## Work instruction
Leaving out all pictures, return the records word for word.
•••••
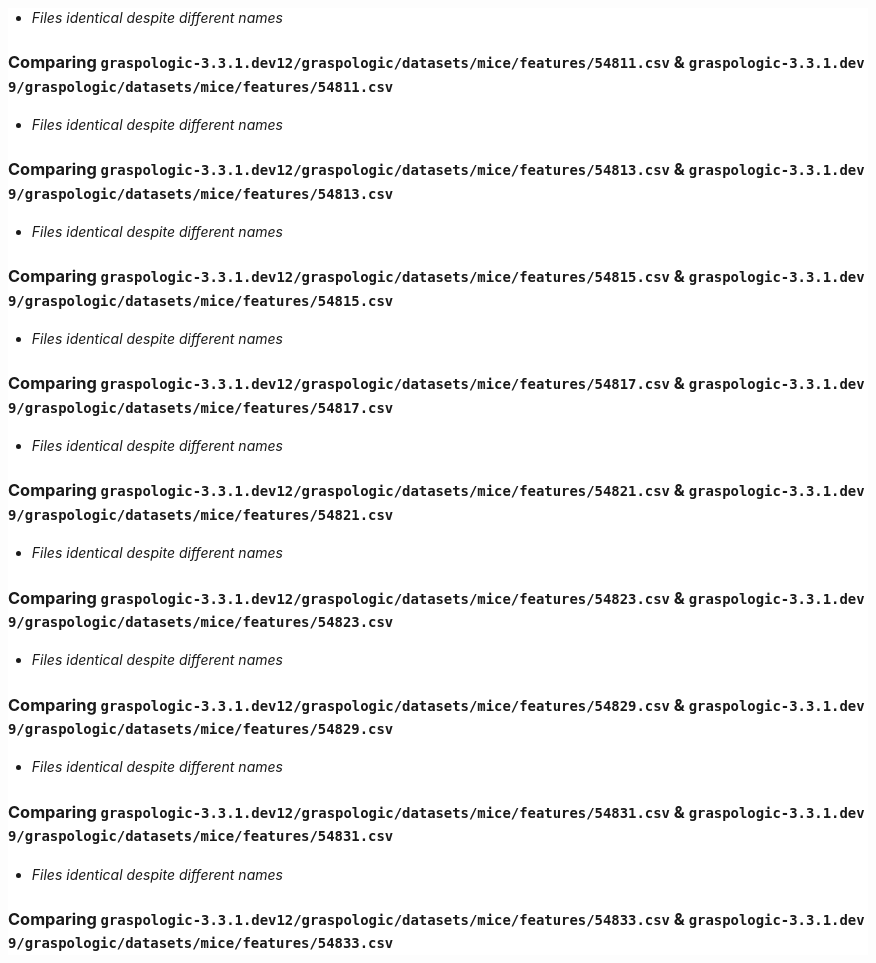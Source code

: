  * *Files identical despite different names*

### Comparing `graspologic-3.3.1.dev12/graspologic/datasets/mice/features/54811.csv` & `graspologic-3.3.1.dev9/graspologic/datasets/mice/features/54811.csv`

 * *Files identical despite different names*

### Comparing `graspologic-3.3.1.dev12/graspologic/datasets/mice/features/54813.csv` & `graspologic-3.3.1.dev9/graspologic/datasets/mice/features/54813.csv`

 * *Files identical despite different names*

### Comparing `graspologic-3.3.1.dev12/graspologic/datasets/mice/features/54815.csv` & `graspologic-3.3.1.dev9/graspologic/datasets/mice/features/54815.csv`

 * *Files identical despite different names*

### Comparing `graspologic-3.3.1.dev12/graspologic/datasets/mice/features/54817.csv` & `graspologic-3.3.1.dev9/graspologic/datasets/mice/features/54817.csv`

 * *Files identical despite different names*

### Comparing `graspologic-3.3.1.dev12/graspologic/datasets/mice/features/54821.csv` & `graspologic-3.3.1.dev9/graspologic/datasets/mice/features/54821.csv`

 * *Files identical despite different names*

### Comparing `graspologic-3.3.1.dev12/graspologic/datasets/mice/features/54823.csv` & `graspologic-3.3.1.dev9/graspologic/datasets/mice/features/54823.csv`

 * *Files identical despite different names*

### Comparing `graspologic-3.3.1.dev12/graspologic/datasets/mice/features/54829.csv` & `graspologic-3.3.1.dev9/graspologic/datasets/mice/features/54829.csv`

 * *Files identical despite different names*

### Comparing `graspologic-3.3.1.dev12/graspologic/datasets/mice/features/54831.csv` & `graspologic-3.3.1.dev9/graspologic/datasets/mice/features/54831.csv`

 * *Files identical despite different names*

### Comparing `graspologic-3.3.1.dev12/graspologic/datasets/mice/features/54833.csv` & `graspologic-3.3.1.dev9/graspologic/datasets/mice/features/54833.csv`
•••••
## Answer for this exercise
Source code

:  * *Files identical despite different names*

### Comparing `graspologic-3.3.1.dev12/graspologic/datasets/mice/features/54811.csv` & `graspologic-3.3.1.dev9/graspologic/datasets/mice/features/54811.csv`

 * *Files identical despite different names*

### Comparing `graspologic-3.3.1.dev12/graspologic/datasets/mice/features/54813.csv` & `graspologic-3.3.1.dev9/graspologic/datasets/mice/features/54813.csv`

 * *Files identical despite different names*

### Comparing `graspologic-3.3.1.dev12/graspologic/datasets/mice/features/54815.csv` & `graspologic-3.3.1.dev9/graspologic/datasets/mice/features/54815.csv`

 * *Files identical despite different names*

### Comparing `graspologic-3.3.1.dev12/graspologic/datasets/mice/features/54817.csv` & `graspologic-3.3.1.dev9/graspologic/datasets/mice/features/54817.csv`

 * *Files identical despite different names*

### Comparing `graspologic-3.3.1.dev12/graspologic/datasets/mice/features/54821.csv` & `graspologic-3.3.1.dev9/graspologic/datasets/mice/features/54821.csv`

 * *Files identical despite different names*

### Comparing `graspologic-3.3.1.dev12/graspologic/datasets/mice/features/54823.csv` & `graspologic-3.3.1.dev9/graspologic/datasets/mice/features/54823.csv`

 * *Files identical despite different names*

### Comparing `graspologic-3.3.1.dev12/graspologic/datasets/mice/features/54829.csv` & `graspologic-3.3.1.dev9/graspologic/datasets/mice/features/54829.csv`

 * *Files identical despite different names*

### Comparing `graspologic-3.3.1.dev12/graspologic/datasets/mice/features/54831.csv` & `graspologic-3.3.1.dev9/graspologic/datasets/mice/features/54831.csv`

 * *Files identical despite different names*

### Comparing `graspologic-3.3.1.dev12/graspologic/datasets/mice/features/54833.csv` & `graspologic-3.3.1.dev9/graspologic/datasets/mice/features/54833.csv`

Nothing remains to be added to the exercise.